2 files changed, 259 insertions, 26 deletions
diff --git a/include/linux/rseq_types.h b/include/linux/rseq_types.h
index 66b1482e1146..a3a4f3f10862 100644
--- a/include/linux/rseq_types.h
+++ b/include/linux/rseq_types.h
@@ -122,14 +122,15 @@ struct mm_cid_pcpu {
  * @percpu:		Set, when CIDs are in per CPU mode
  * @transit:		Set to MM_CID_TRANSIT during a mode change transition phase
  * @max_cids:		The exclusive maximum CID value for allocation and convergence
- * @lock:		Spinlock to protect all fields except @pcpu. It also protects
- *			the MM cid cpumask and the MM cidmask bitmap.
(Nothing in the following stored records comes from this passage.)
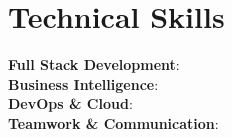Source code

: \section{\textbf{Technical Skills}}
\begin{itemize}[leftmargin=0.1in, label={}]
   \small{\item{
    \textbf{Full Stack Development}{: }  \\
    \textbf{Business Intelligence}{: }  \\
    \textbf{DevOps \& Cloud}{: }  \\
    \textbf{Teamwork \& Communication}{: }  \\
   }}
\end{itemize}
\vspace{-16pt} 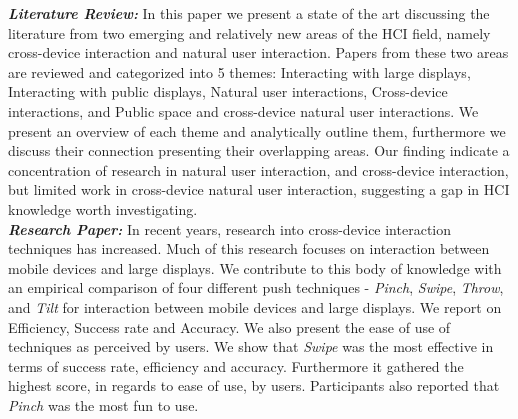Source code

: \textit{\textbf{Literature Review:}} In this paper we present a state of the art discussing the literature from two emerging and relatively new areas of the HCI field, namely cross-device interaction and natural user interaction. 
Papers from these two areas are reviewed and categorized into 5 themes: Interacting with large displays, Interacting with public displays, Natural user interactions, Cross-device interactions, and Public space and cross-device natural user interactions. We present an overview of each theme and analytically outline them, furthermore we discuss their connection presenting their overlapping areas.  Our finding indicate a concentration of research in natural user interaction, and cross-device interaction, but limited work in cross-device natural user interaction, suggesting a gap in HCI knowledge worth investigating.\\

\textit{\textbf{Research Paper:}} In recent years, research into cross-device interaction techniques has increased. Much of this research focuses on interaction between mobile devices and large displays. We contribute to this body of knowledge with an empirical comparison of four different push techniques - \textit{Pinch}, \textit{Swipe}, \textit{Throw},  and \textit{Tilt} for interaction between mobile devices and large displays. We report on Efficiency, Success rate and Accuracy. We also present the ease of use of techniques as perceived by users. We show that \textit{Swipe} was the most effective in terms of success rate, efficiency and accuracy. Furthermore it gathered the highest score, in regards to ease of use, by users. Participants also reported that \textit{Pinch} was the most fun to use.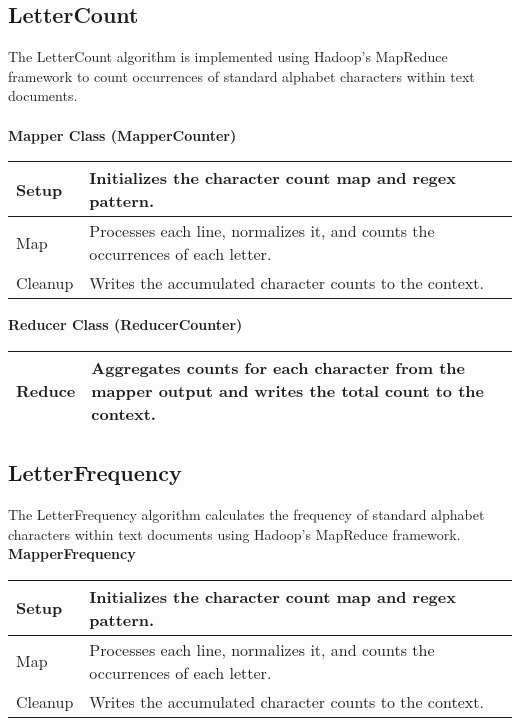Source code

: \subsection{LetterCount}
The LetterCount algorithm is implemented using Hadoop's MapReduce framework to count occurrences of standard alphabet characters within text documents. \\ \\
\textbf{Mapper Class (MapperCounter)}
\begin{longtable}{|>{\raggedright\arraybackslash}p{}|>{\raggedright\arraybackslash}p{}|}
    \hline
    Setup &  Initializes the character count map and regex pattern.\\
    \hline
    Map &  Processes each line, normalizes it, and counts the occurrences of each letter.\\
    \hline
    Cleanup &Writes the accumulated character counts to the context.\\
    \hline
\end{longtable}



\textbf{Reducer Class (ReducerCounter)}
\begin{longtable}{|>{\raggedright\arraybackslash}p{}|>{\raggedright\arraybackslash}p{}|}
    \hline
    Reduce & Aggregates counts for each character from the mapper output and writes the total count to the context. \\
    \hline
\end{longtable}



\subsection{LetterFrequency}

The LetterFrequency algorithm calculates the frequency of standard alphabet characters within text documents using Hadoop's MapReduce framework.\\

\textbf{MapperFrequency}
\begin{longtable}{|>{\raggedright\arraybackslash}p{}|>{\raggedright\arraybackslash}p{}|}
    \hline
    Setup &   Initializes the character count map and regex pattern.\\
    \hline
    Map &  Processes each line, normalizes it, and counts the occurrences of each letter.\\
    \hline
    Cleanup & Writes the accumulated character counts to the context.\\
    \hline
\end{longtable}


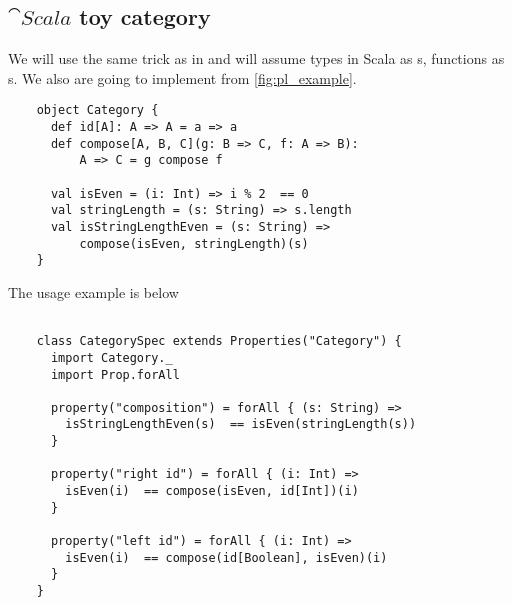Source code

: \subsection{$\cat{Scala}$ toy category}
\begin{example}
  \label{ex:scalacategory}

  We will use the same trick as in  and
  will assume 
  types in Scala as s, 
  functions as s.
  We also are going to implement
   from \cref{fig:pl_example}.

  \begin{verbatim}
    object Category {
      def id[A]: A => A = a => a
      def compose[A, B, C](g: B => C, f: A => B): 
          A => C = g compose f 
      
      val isEven = (i: Int) => i % 2  == 0
      val stringLength = (s: String) => s.length
      val isStringLengthEven = (s: String) => 
          compose(isEven, stringLength)(s)
    }
  \end{verbatim}

  The usage example is below
  \begin{verbatim}
    
    class CategorySpec extends Properties("Category") {
      import Category._
      import Prop.forAll
      
      property("composition") = forAll { (s: String) =>
        isStringLengthEven(s)  == isEven(stringLength(s))
      }
      
      property("right id") = forAll { (i: Int) =>
        isEven(i)  == compose(isEven, id[Int])(i)
      }
      
      property("left id") = forAll { (i: Int) =>
        isEven(i)  == compose(id[Boolean], isEven)(i)
      }
    }
  \end{verbatim}
\end{example}


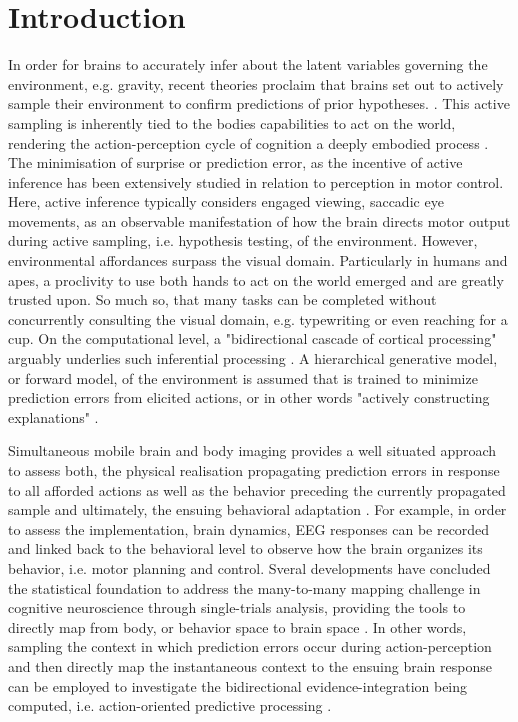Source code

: \section{Introduction}
In order for brains to accurately infer about the latent variables governing the environment, e.g. gravity, recent theories proclaim that brains set out to actively sample their environment to confirm predictions of prior hypotheses. \cites{Clark2013, Friston2010, Rao1999}. This active sampling is inherently tied to the bodies capabilities to act on the world, rendering the action-perception cycle of cognition a deeply embodied process \cite{Friston2012}. The minimisation of surprise or prediction error, as the incentive of active inference has been extensively studied in relation to perception in motor control. Here, active inference typically considers engaged viewing, saccadic eye movements, as an observable manifestation of how the brain directs motor output during active sampling, i.e. hypothesis testing, of the environment. However, environmental affordances surpass the visual domain. Particularly in humans and apes, a proclivity to use both hands to act on the world emerged and are greatly trusted upon. So much so, that many tasks can be completed without concurrently consulting the visual domain, e.g. typewriting or even reaching for a cup. On the computational level, a "bidirectional cascade of cortical processing" arguably underlies such inferential processing \cite{Clark2013}. A hierarchical generative model, or forward model, of the environment is assumed that is trained to minimize prediction errors from elicited actions, or in other words "actively constructing explanations" \cite{Wolpert2011, Friston2018}. 

Simultaneous mobile brain and body imaging provides a well situated approach to assess both, the physical realisation propagating prediction errors in response to all afforded actions as well as the behavior preceding the currently propagated sample and ultimately, the ensuing behavioral adaptation \cites{Gramann2014, Makeig2009}. For example, in order to assess the implementation, brain dynamics, EEG responses can be recorded and linked back to the behavioral level to observe how the brain organizes its behavior, i.e. motor planning and control. Sveral developments have concluded the statistical foundation to address the many-to-many mapping challenge in cognitive neuroscience through single-trials analysis, providing the tools to directly map from body, or behavior space to brain space \cites{Pernet2011, Bridwell2018, Friston1994b, Blankertz2011}. In other words, sampling the context in which prediction errors occur during action-perception and then directly map the instantaneous context to the ensuing brain response can be employed to investigate the bidirectional evidence-integration being computed, i.e. action-oriented predictive processing \cite{Clark2013}.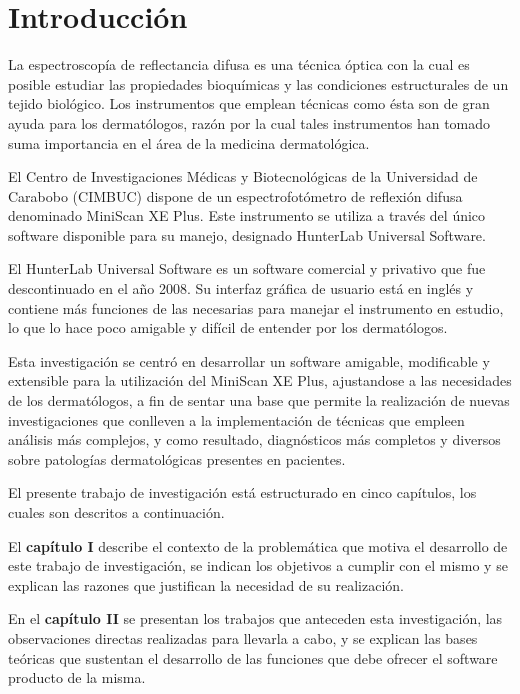 \chapter*{Introducci\'{o}n}


	La espectroscop\'{i}a de reflectancia difusa es una t\'{e}cnica \'{o}ptica con la cual es  posible estudiar las propiedades bioqu\'{i}micas y las condiciones estructurales de un tejido biol\'{o}gico. Los instrumentos que emplean t\'{e}cnicas como \'{e}sta son de gran ayuda para los dermat\'{o}logos, raz\'{o}n por la cual tales instrumentos han tomado suma importancia en el \'{a}rea de la medicina dermatol\'{o}gica.

El Centro de Investigaciones M\'{e}dicas y Biotecnol\'{o}gicas de la Universidad de Carabobo (CIMBUC) dispone de un espectrofot\'{o}metro de reflexi\'{o}n difusa denominado MiniScan XE Plus. Este instrumento se utiliza a trav\'{e}s del \'{u}nico software disponible para su manejo, designado HunterLab Universal Software.

El HunterLab Universal Software es un software comercial y privativo que fue descontinuado en el a\~{n}o 2008. Su interfaz gr\'{a}fica de usuario est\'{a} en ingl\'{e}s y contiene m\'{a}s funciones de las necesarias para manejar el instrumento en estudio, lo que lo hace poco amigable y dif\'{i}cil de entender por los dermat\'{o}logos.

Esta investigaci\'{o}n se centr\'{o} en desarrollar un software amigable, modificable y extensible para la utilizaci\'{o}n del MiniScan XE Plus, ajustandose a las necesidades de los dermat\'{o}logos, a fin de sentar una base que permite la realizaci\'{o}n de nuevas investigaciones que conlleven a la implementaci\'{o}n de t\'{e}cnicas que empleen an\'{a}lisis m\'{a}s complejos, y como resultado, diagn\'{o}sticos m\'{a}s completos y diversos sobre patolog\'{i}as dermatol\'{o}gicas presentes en pacientes.

\newpage
\thispagestyle{plain}
	El presente trabajo de investigaci\'{o}n est\'{a} estructurado en cinco cap\'{i}tulos, los cuales son descritos a continuaci\'{o}n.

	El \textbf{cap\'{i}tulo I} describe el contexto de la problem\'{a}tica que motiva el desarrollo de este trabajo de investigaci\'{o}n, se indican los objetivos a cumplir con el mismo y se explican las razones que justifican la necesidad de su realizaci\'{o}n.

	En el \textbf{cap\'{i}tulo II} se presentan los trabajos que anteceden esta investigaci\'{o}n, las observaciones directas realizadas para llevarla a cabo, y se explican las bases te\'{o}ricas que sustentan el desarrollo de las funciones que debe ofrecer el software producto de la misma.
+ * @lock:		Spinlock to protect against affinity setting which can't take @mutex
  * @mutex:		Mutex to serialize forks and exits related to this mm
  * @nr_cpus_allowed:	The number of CPUs in the per MM allowed CPUs map. The map
  *			is growth only.
  * @users:		The number of tasks sharing this MM. Separate from mm::mm_users
  *			as that is modified by mmget()/mm_put() by other entities which
  *			do not actually share the MM.
+ * @pcpu_thrs:		Threshold for switching back from per CPU mode
+ * @update_deferred:	A deferred switch back to per task mode is pending.
  */
 struct mm_mm_cid {
 	/* Hotpath read mostly members */
@@ -144,6 +145,8 @@ struct mm_mm_cid {
 	/* Low frequency modified */
 	unsigned int		nr_cpus_allowed;
 	unsigned int		users;
+	unsigned int		pcpu_thrs;
+	unsigned int		update_deferred;
 }____cacheline_aligned_in_smp;
 #else /* CONFIG_SCHED_MM_CID */
 struct mm_mm_cid { };
diff --git a/kernel/sched/core.c b/kernel/sched/core.c
index 659ae56b459f..eb0d59df8acc 100644
--- a/kernel/sched/core.c
+++ b/kernel/sched/core.c
@@ -10396,43 +10396,270 @@ void call_trace_sched_update_nr_running(struct rq *rq, int count)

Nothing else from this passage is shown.